**Aim of the exercise**
Return every line in the entries below where the word "Problem" shows up.

**Extracted data**
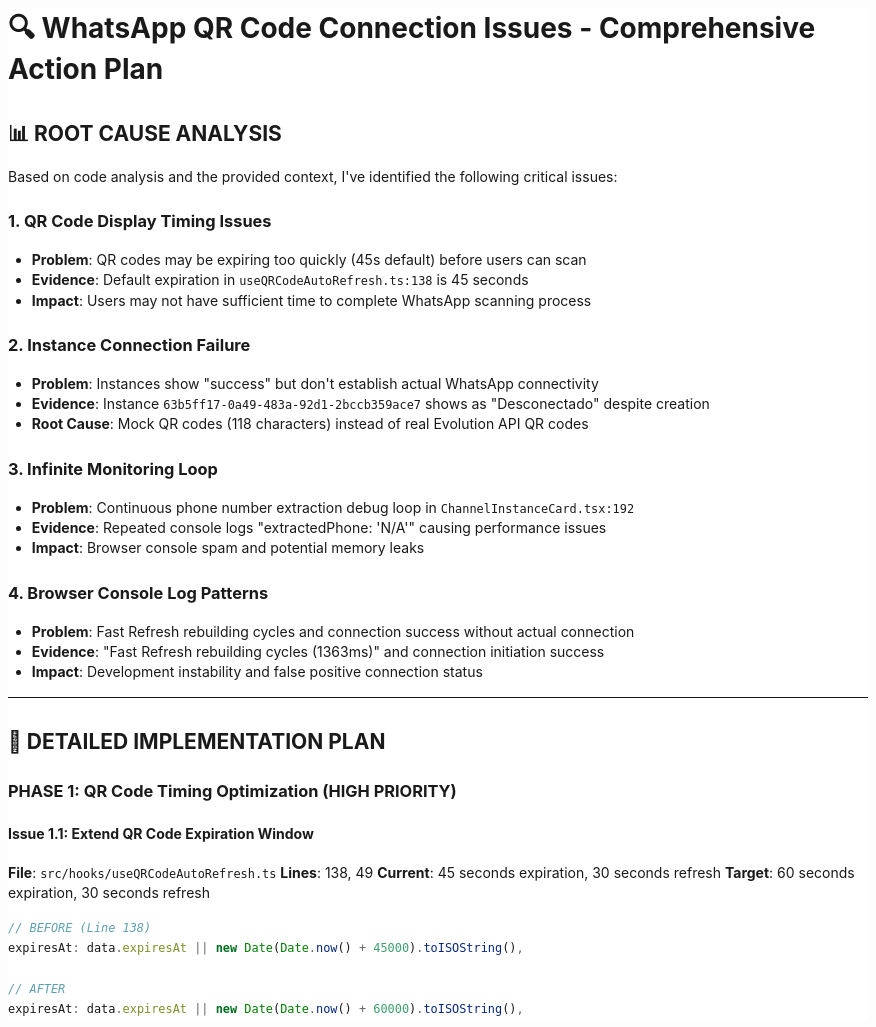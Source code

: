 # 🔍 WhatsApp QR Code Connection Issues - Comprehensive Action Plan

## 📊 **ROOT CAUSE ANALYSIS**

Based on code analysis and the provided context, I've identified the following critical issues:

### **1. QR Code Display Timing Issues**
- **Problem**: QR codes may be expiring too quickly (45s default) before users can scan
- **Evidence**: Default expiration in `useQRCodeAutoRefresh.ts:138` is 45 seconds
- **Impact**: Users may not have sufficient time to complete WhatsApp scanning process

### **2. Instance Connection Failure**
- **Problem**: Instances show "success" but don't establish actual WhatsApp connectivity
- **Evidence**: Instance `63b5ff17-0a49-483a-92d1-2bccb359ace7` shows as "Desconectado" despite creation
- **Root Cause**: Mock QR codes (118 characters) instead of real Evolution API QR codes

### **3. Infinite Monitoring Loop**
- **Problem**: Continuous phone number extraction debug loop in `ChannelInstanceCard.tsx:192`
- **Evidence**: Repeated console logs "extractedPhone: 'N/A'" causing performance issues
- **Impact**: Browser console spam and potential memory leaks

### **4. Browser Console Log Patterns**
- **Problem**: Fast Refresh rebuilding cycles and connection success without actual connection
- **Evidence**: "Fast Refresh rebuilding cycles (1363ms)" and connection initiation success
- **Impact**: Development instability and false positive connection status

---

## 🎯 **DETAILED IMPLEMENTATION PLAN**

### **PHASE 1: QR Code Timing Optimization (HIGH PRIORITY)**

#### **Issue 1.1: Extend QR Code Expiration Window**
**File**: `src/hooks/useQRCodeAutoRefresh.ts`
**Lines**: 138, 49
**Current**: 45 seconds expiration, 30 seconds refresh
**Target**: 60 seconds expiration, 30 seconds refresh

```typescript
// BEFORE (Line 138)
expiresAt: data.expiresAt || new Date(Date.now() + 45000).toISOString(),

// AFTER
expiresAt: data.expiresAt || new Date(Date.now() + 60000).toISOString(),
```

* * *

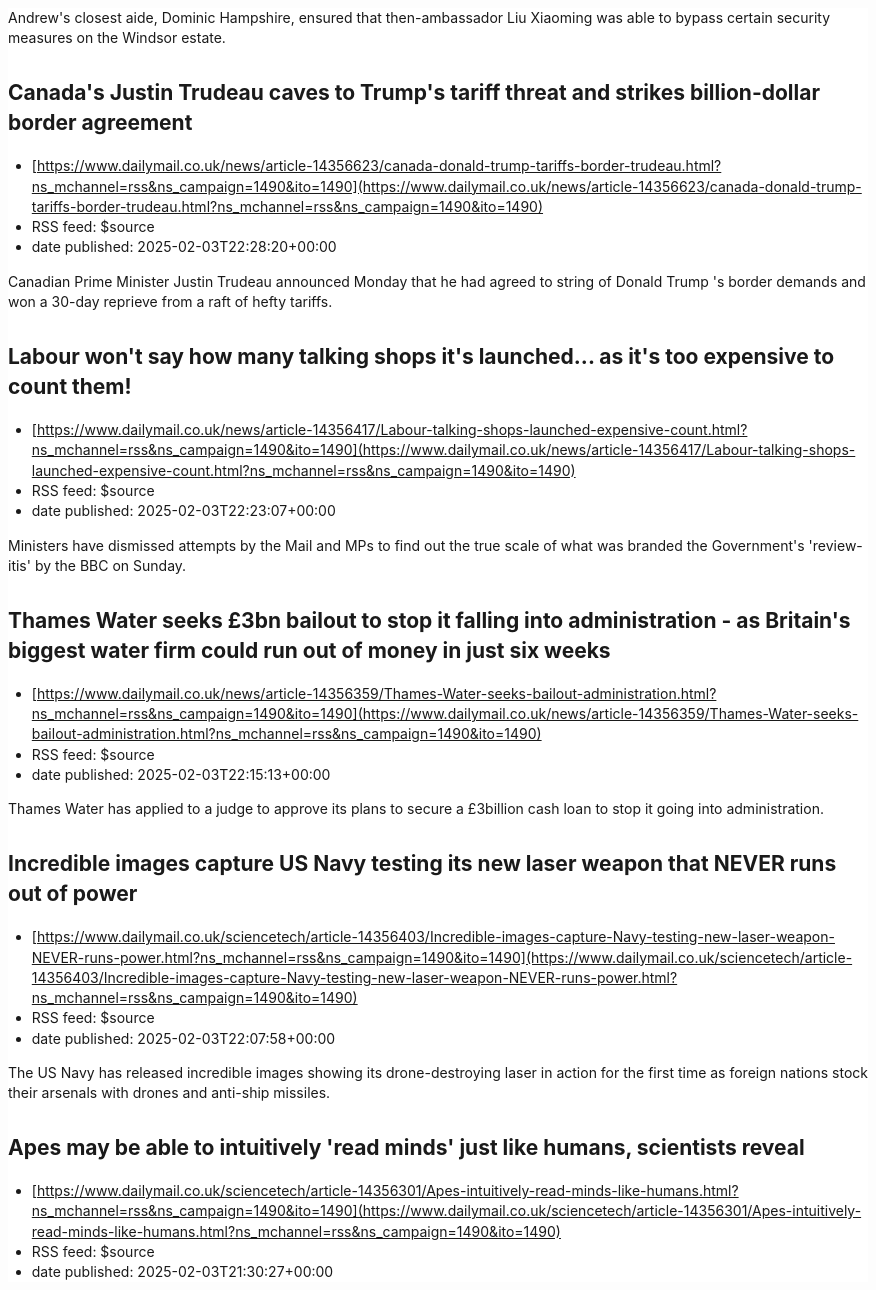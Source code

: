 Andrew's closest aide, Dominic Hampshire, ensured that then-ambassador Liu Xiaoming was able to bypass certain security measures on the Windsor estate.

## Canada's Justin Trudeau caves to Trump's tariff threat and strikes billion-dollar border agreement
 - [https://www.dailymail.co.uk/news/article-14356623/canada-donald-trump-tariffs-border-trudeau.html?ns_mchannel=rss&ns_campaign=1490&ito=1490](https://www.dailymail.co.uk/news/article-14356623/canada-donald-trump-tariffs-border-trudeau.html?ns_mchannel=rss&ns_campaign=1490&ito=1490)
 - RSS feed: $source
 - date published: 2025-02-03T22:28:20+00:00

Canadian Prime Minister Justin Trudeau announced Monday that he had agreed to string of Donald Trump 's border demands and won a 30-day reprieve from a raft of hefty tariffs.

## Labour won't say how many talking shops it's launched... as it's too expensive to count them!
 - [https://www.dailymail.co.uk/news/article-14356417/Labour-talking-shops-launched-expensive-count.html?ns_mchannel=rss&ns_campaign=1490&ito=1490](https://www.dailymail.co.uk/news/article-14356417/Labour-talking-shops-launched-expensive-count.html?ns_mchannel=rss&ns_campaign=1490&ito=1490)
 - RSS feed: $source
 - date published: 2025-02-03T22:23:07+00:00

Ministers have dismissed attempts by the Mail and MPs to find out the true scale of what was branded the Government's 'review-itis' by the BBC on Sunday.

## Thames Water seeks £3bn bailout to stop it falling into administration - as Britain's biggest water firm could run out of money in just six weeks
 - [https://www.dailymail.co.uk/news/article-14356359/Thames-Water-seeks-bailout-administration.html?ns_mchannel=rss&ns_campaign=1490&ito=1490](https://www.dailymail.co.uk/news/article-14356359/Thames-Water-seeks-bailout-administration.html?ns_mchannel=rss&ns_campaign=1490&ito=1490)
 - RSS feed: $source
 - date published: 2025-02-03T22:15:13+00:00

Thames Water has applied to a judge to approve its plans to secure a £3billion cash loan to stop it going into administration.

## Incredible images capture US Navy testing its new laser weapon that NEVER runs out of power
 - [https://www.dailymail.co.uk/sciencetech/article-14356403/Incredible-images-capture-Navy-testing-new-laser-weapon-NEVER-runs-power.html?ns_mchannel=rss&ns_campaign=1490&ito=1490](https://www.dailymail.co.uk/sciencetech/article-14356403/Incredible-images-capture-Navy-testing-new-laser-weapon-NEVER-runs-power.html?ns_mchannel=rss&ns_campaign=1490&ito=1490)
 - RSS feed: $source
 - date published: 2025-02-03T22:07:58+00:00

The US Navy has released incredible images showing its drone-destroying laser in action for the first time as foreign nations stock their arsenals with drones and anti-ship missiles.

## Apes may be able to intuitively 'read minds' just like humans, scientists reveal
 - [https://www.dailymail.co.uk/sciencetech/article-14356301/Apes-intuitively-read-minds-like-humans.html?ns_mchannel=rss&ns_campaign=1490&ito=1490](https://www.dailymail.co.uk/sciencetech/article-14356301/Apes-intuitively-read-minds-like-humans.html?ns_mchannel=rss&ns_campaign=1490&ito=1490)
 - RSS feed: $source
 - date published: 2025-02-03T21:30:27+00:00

**Written answer**
- **Problem**: QR codes may be expiring too quickly (45s default) before users can scan
- **Problem**: Instances show "success" but don't establish actual WhatsApp connectivity
- **Problem**: Continuous phone number extraction debug loop in `ChannelInstanceCard.tsx:192`
- **Problem**: Fast Refresh rebuilding cycles and connection success without actual connection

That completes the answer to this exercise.